Is there any scientific support for the concept of psychological damage stemming from traumatic birth? That sounds like bullshit to me.

@Emma, I'm not sure what you mean about the womb. The ripped part would just heal up, right? I guess I pictured Edward using his incisors like one of those old-fashioned can openers.

Stephanie_DAnn said...

Go back and read Part 14 Killing yourself to live. I think Bella has said before, not sure maybe it was in New Moon, that she wished there were two of her, one for Edward and one for Jacob. Now we know why there's that stupid bit about the chromosomes. A werewolf will apparently be able to reproduce with a vampire/human. It all makes perfect sense, if you're demented!

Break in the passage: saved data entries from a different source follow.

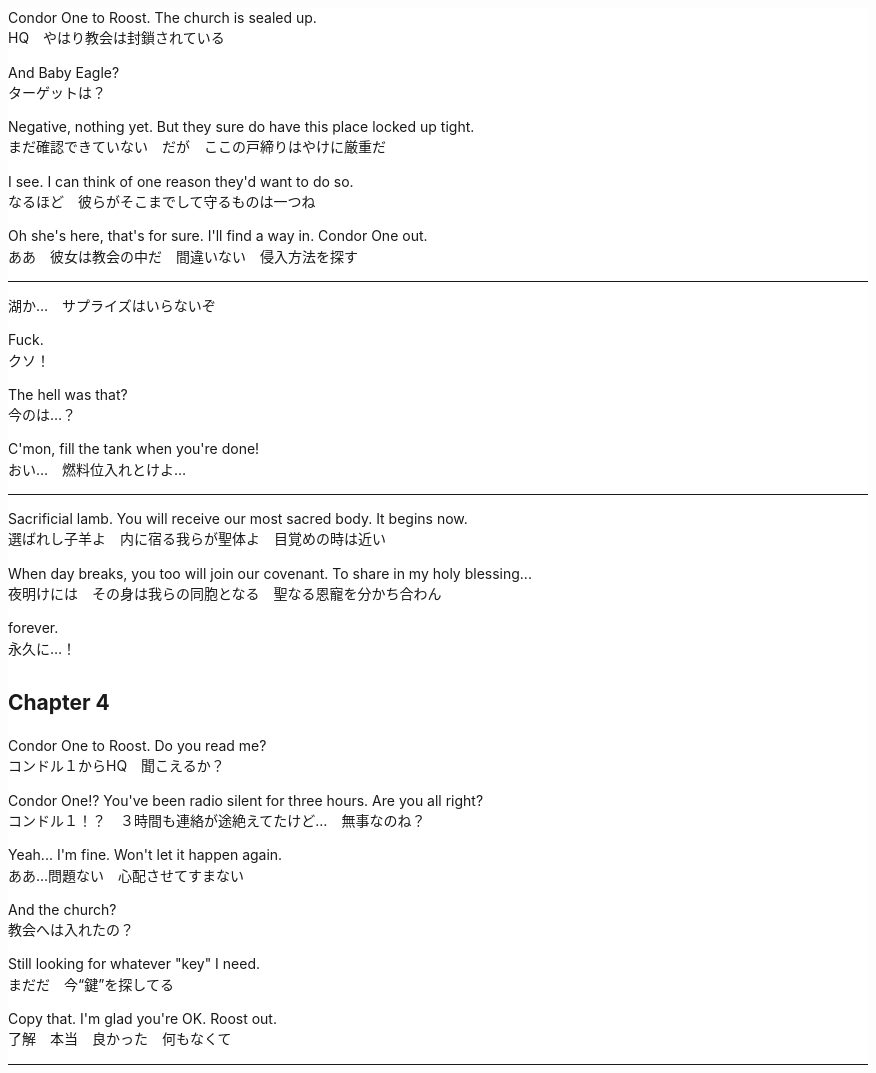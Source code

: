 
Condor One to Roost. The church is sealed up.  
HQ　やはり教会は封鎖されている

And Baby Eagle?  
ターゲットは？

Negative, nothing yet. But they sure do have this place locked up tight.  
まだ確認できていない　だが　ここの戸締りはやけに厳重だ

I see. I can think of one reason they'd want to do so.  
なるほど　彼らがそこまでして守るものは一つね

Oh she's here, that's for sure. I'll find a way in. Condor One out.  
ああ　彼女は教会の中だ　間違いない　侵入方法を探す

---

湖か…　サプライズはいらないぞ

Fuck.  
クソ！

The hell was that?  
今のは…？

C'mon, fill the tank when you're done!  
おい…　燃料位入れとけよ…

---

Sacrificial lamb. You will receive our most sacred body. It begins now.  
選ばれし子羊よ　内に宿る我らが聖体よ　目覚めの時は近い

When day breaks, you too will join our covenant. To share in my holy blessing...  
夜明けには　その身は我らの同胞となる　聖なる恩寵を分かち合わん

forever.  
永久に…！

## Chapter 4

Condor One to Roost. Do you read me?  
コンドル１からHQ　聞こえるか？

Condor One!? You've been radio silent for three hours. Are you all right?  
コンドル１！？　３時間も連絡が途絶えてたけど…　無事なのね？

Yeah... I'm fine. Won't let it happen again.  
ああ…問題ない　心配させてすまない

And the church?  
教会へは入れたの？

Still looking for whatever "key" I need.  
まだだ　今“鍵”を探してる

Copy that. I'm glad you're OK. Roost out.  
了解　本当　良かった　何もなくて

---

This is just effed up.

Suzette Smith said...

This was the part that I figured would make you throw the book across the room. Or put it in the freezer, joey from friends-style.

Xocolatl. said...

You know, you could actually see this coming if you kept in mind that: a) Smeyer wants little Jakey to end up with someone "worthwhile" b) Smeyer is obvious as shit when it comes to big plot points, and c) Smeyer tries her best to be morally reprehensible.

Saidah said...

Such beautifully horrific imagery. LOVE IT!
I've been waiting months for you to get to this part :'). I can die happy now :D.

kate said...

AAAAAAAAAAAAAAAAAAHAHHHHHHHHHHHHHHHHHHHHHH. There's that resurgence of post-Twilight series mental trauma!

ZL said...

Rosanne, I think Emma was referring to the hard-shell placenta, which Edward bit through and did not explicitly remove. Much as S. Meyer tries to establish pseudo-scientific shit, this is all just voodoo anyway. So let's just say that vampire venom must dissolve all the shrapnel and be done with it.

Stephanie and Xocoatl-- it's kind of funny how S. Meyer puts so much thought and retrospective back up into SOME things and not others. Is this a weird way of being able to determine what she cares about the most?

Suzette-- I definitely considered giving BD the Tribbiani treatment, but to be honest the name Renesmee is what made me fly into a rage. This was more like shocked resignation.

Kira said...

I can't fucking believe SM had Edward EAT THE BABY OUT OF BELLA'S BODY. With his fucking mouth. What? Whaaaat?! That shit is so bonkers to me. Really? HIS TEETH?? That is so gross and messed up. Though having him use his fist to punch a hole into her womb would've been equally disturbing, I guess. Seriously though. He fucking BIT a hole on her womb. Bonkers.